Collected data:
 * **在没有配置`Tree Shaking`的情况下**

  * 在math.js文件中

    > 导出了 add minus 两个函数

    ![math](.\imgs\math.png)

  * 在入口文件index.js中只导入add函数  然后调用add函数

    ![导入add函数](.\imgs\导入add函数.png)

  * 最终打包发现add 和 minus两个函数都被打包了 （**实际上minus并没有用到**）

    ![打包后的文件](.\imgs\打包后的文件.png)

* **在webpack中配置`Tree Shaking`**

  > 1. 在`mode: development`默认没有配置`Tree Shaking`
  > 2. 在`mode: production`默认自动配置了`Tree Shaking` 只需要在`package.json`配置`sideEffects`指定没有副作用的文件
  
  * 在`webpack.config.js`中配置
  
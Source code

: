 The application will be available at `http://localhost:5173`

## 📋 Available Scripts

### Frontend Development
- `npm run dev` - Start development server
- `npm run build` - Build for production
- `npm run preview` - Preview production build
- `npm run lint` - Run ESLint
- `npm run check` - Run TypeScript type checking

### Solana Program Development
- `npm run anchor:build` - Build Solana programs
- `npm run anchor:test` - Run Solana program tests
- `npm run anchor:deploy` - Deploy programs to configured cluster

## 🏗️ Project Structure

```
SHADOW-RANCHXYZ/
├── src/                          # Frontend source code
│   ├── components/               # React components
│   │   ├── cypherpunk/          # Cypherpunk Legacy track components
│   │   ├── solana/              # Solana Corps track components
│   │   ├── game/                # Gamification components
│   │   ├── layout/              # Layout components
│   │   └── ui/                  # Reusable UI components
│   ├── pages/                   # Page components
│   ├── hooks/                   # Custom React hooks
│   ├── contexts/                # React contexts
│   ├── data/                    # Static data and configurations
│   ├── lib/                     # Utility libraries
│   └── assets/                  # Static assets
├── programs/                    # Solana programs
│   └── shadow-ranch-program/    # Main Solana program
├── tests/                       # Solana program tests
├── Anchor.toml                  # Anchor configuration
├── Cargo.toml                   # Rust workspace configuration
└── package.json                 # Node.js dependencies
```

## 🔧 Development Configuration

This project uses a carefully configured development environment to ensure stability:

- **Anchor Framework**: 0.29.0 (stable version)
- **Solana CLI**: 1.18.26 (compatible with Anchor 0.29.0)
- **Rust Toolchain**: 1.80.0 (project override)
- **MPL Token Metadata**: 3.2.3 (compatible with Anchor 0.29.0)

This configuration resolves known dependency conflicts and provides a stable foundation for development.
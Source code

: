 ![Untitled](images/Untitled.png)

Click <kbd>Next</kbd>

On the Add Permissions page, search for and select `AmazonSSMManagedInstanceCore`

• _Task statement_
Give back, word for word, only the lines above from the line holding "- **MPL Token" to the line holding "Click <kbd>Next</kbd>", both included.

• _Answer space_
- **MPL Token Metadata**: 3.2.3 (compatible with Anchor 0.29.0)

This configuration resolves known dependency conflicts and provides a stable foundation for development.
Source code

: ![Untitled](images/Untitled.png)

Click <kbd>Next</kbd>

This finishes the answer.